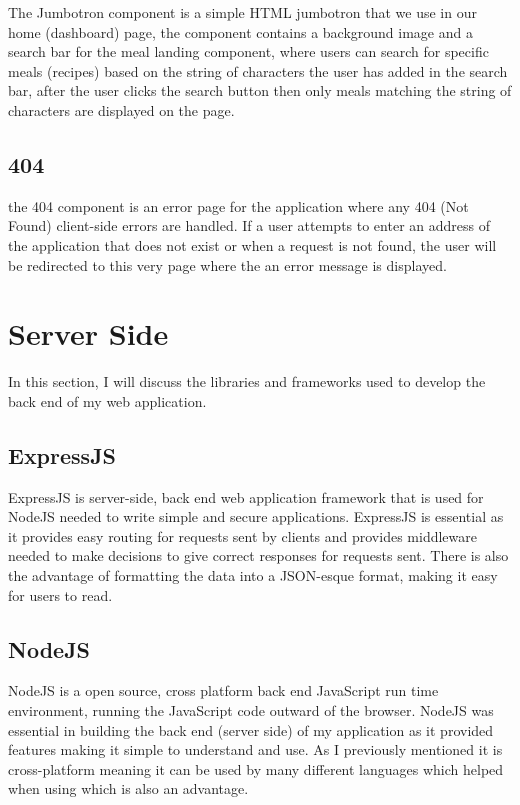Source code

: The Jumbotron component is a simple HTML jumbotron that we use in our home (dashboard) page, the component contains a background image and a search bar for the meal landing component, where users can search for specific meals (recipes) based on the string of characters the user has added in the search bar, after the user clicks the search button then only meals matching the string of characters are displayed on the page.

\subsection{404}

the 404 component is an error page for the application where any 404 (Not Found) client-side errors are handled. If a user attempts to enter an address of the application that does not exist or when a request is not found, the user will be redirected to this very page where the an error message is displayed. 

\section{Server Side}

In this section, I will discuss the libraries and frameworks used to develop the back end of my web application.

\subsection{ExpressJS}

ExpressJS is server-side, back end web application framework that is used for NodeJS needed to write simple and secure applications. ExpressJS is essential as it provides easy routing for requests sent by clients and provides middleware needed to make decisions to give correct responses for requests sent. There is also the advantage of formatting the data into a JSON-esque format, making it easy for users to read.

\subsection{NodeJS}

NodeJS is a open source, cross platform back end JavaScript run time environment, running the JavaScript code outward of the browser. NodeJS was essential in building the back end (server side) of my application as it provided features making it simple to understand and use. As I previously mentioned it is cross-platform meaning it can be used by many different languages which helped when using which is also an advantage.


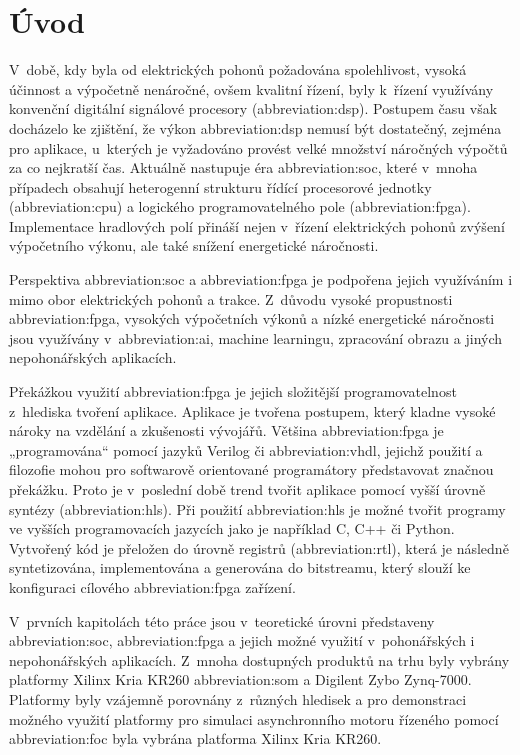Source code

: \documentclass[a4paper, twoside, 11pt]{article}
\begin{document}
\section{Úvod}
V~době, kdy byla od elektrických pohonů požadována spolehlivost, vysoká účinnost a výpočetně nenáročné, ovšem kvalitní řízení, byly k~řízení využívány konvenční digitální signálové procesory (\gls{abbreviation:dsp}). Postupem času však docházelo ke zjištění, že výkon \gls{abbreviation:dsp} nemusí být dostatečný, zejména pro aplikace, u~kterých je vyžadováno provést velké množství náročných výpočtů za co nejkratší čas. Aktuálně nastupuje éra \gls{abbreviation:soc}, které v~mnoha případech obsahují heterogenní strukturu řídící procesorové jednotky (\gls{abbreviation:cpu}) a logického programovatelného pole (\gls{abbreviation:fpga}). Implementace hradlových polí přináší nejen v~řízení elektrických pohonů zvýšení výpočetního výkonu, ale také snížení energetické náročnosti.\par
Perspektiva \gls{abbreviation:soc} a \gls{abbreviation:fpga} je podpořena jejich využíváním i mimo obor elektrických pohonů a trakce. Z~důvodu vysoké propustnosti \gls{abbreviation:fpga}, vysokých výpočetních výkonů a nízké energetické náročnosti jsou využívány v~\gls{abbreviation:ai}, machine learningu, zpracování obrazu a jiných nepohonářských aplikacích.\par
Překážkou využití \gls{abbreviation:fpga} je jejich složitější programovatelnost z~hlediska tvoření aplikace. Aplikace je tvořena postupem, který kladne vysoké nároky na vzdělání a zkušenosti vývojářů. Většina \gls{abbreviation:fpga} je „programována“ pomocí jazyků Verilog či \gls{abbreviation:vhdl}, jejichž použití a filozofie mohou pro softwarově orientované programátory představovat značnou překážku. Proto je v~poslední době trend tvořit aplikace pomocí vyšší úrovně syntézy (\gls{abbreviation:hls}). Při použití \gls{abbreviation:hls} je možné tvořit programy ve vyšších programovacích jazycích jako je například C, C++ či Python. Vytvořený kód je přeložen do úrovně registrů (\gls{abbreviation:rtl}), která je následně syntetizována, implementována a generována do bitstreamu, který slouží ke konfiguraci cílového \gls{abbreviation:fpga} zařízení.\par
V~prvních kapitolách této práce jsou v~teoretické úrovni představeny \gls{abbreviation:soc}, \gls{abbreviation:fpga} a jejich možné využití v~pohonářských i nepohonářských aplikacích. Z~mnoha dostupných produktů na trhu byly vybrány platformy Xilinx Kria KR260 \gls{abbreviation:som} a Digilent Zybo Zynq-7000. Platformy byly vzájemně porovnány z~různých hledisek a pro demonstraci možného využití platformy pro simulaci asynchronního motoru řízeného pomocí \gls{abbreviation:foc} byla vybrána platforma Xilinx Kria KR260.\par
\end{document}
+ + + + + + +
What you have to do
Every line above has to be output exactly; the pictures must be dropped.

Completed exercise
Source code

: The Jumbotron component is a simple HTML jumbotron that we use in our home (dashboard) page, the component contains a background image and a search bar for the meal landing component, where users can search for specific meals (recipes) based on the string of characters the user has added in the search bar, after the user clicks the search button then only meals matching the string of characters are displayed on the page.

\subsection{404}

the 404 component is an error page for the application where any 404 (Not Found) client-side errors are handled. If a user attempts to enter an address of the application that does not exist or when a request is not found, the user will be redirected to this very page where the an error message is displayed. 

\section{Server Side}

In this section, I will discuss the libraries and frameworks used to develop the back end of my web application.

\subsection{ExpressJS}

ExpressJS is server-side, back end web application framework that is used for NodeJS needed to write simple and secure applications. ExpressJS is essential as it provides easy routing for requests sent by clients and provides middleware needed to make decisions to give correct responses for requests sent. There is also the advantage of formatting the data into a JSON-esque format, making it easy for users to read.

\subsection{NodeJS}

NodeJS is a open source, cross platform back end JavaScript run time environment, running the JavaScript code outward of the browser. NodeJS was essential in building the back end (server side) of my application as it provided features making it simple to understand and use. As I previously mentioned it is cross-platform meaning it can be used by many different languages which helped when using which is also an advantage.


Source code

: \documentclass[a4paper, twoside, 11pt]{article}
\begin{document}
\section{Úvod}
V~době, kdy byla od elektrických pohonů požadována spolehlivost, vysoká účinnost a výpočetně nenáročné, ovšem kvalitní řízení, byly k~řízení využívány konvenční digitální signálové procesory (\gls{abbreviation:dsp}). Postupem času však docházelo ke zjištění, že výkon \gls{abbreviation:dsp} nemusí být dostatečný, zejména pro aplikace, u~kterých je vyžadováno provést velké množství náročných výpočtů za co nejkratší čas. Aktuálně nastupuje éra \gls{abbreviation:soc}, které v~mnoha případech obsahují heterogenní strukturu řídící procesorové jednotky (\gls{abbreviation:cpu}) a logického programovatelného pole (\gls{abbreviation:fpga}). Implementace hradlových polí přináší nejen v~řízení elektrických pohonů zvýšení výpočetního výkonu, ale také snížení energetické náročnosti.\par
Perspektiva \gls{abbreviation:soc} a \gls{abbreviation:fpga} je podpořena jejich využíváním i mimo obor elektrických pohonů a trakce. Z~důvodu vysoké propustnosti \gls{abbreviation:fpga}, vysokých výpočetních výkonů a nízké energetické náročnosti jsou využívány v~\gls{abbreviation:ai}, machine learningu, zpracování obrazu a jiných nepohonářských aplikacích.\par
Překážkou využití \gls{abbreviation:fpga} je jejich složitější programovatelnost z~hlediska tvoření aplikace. Aplikace je tvořena postupem, který kladne vysoké nároky na vzdělání a zkušenosti vývojářů. Většina \gls{abbreviation:fpga} je „programována“ pomocí jazyků Verilog či \gls{abbreviation:vhdl}, jejichž použití a filozofie mohou pro softwarově orientované programátory představovat značnou překážku. Proto je v~poslední době trend tvořit aplikace pomocí vyšší úrovně syntézy (\gls{abbreviation:hls}). Při použití \gls{abbreviation:hls} je možné tvořit programy ve vyšších programovacích jazycích jako je například C, C++ či Python. Vytvořený kód je přeložen do úrovně registrů (\gls{abbreviation:rtl}), která je následně syntetizována, implementována a generována do bitstreamu, který slouží ke konfiguraci cílového \gls{abbreviation:fpga} zařízení.\par
V~prvních kapitolách této práce jsou v~teoretické úrovni představeny \gls{abbreviation:soc}, \gls{abbreviation:fpga} a jejich možné využití v~pohonářských i nepohonářských aplikacích. Z~mnoha dostupných produktů na trhu byly vybrány platformy Xilinx Kria KR260 \gls{abbreviation:som} a Digilent Zybo Zynq-7000. Platformy byly vzájemně porovnány z~různých hledisek a pro demonstraci možného využití platformy pro simulaci asynchronního motoru řízeného pomocí \gls{abbreviation:foc} byla vybrána platforma Xilinx Kria KR260.\par
\end{document}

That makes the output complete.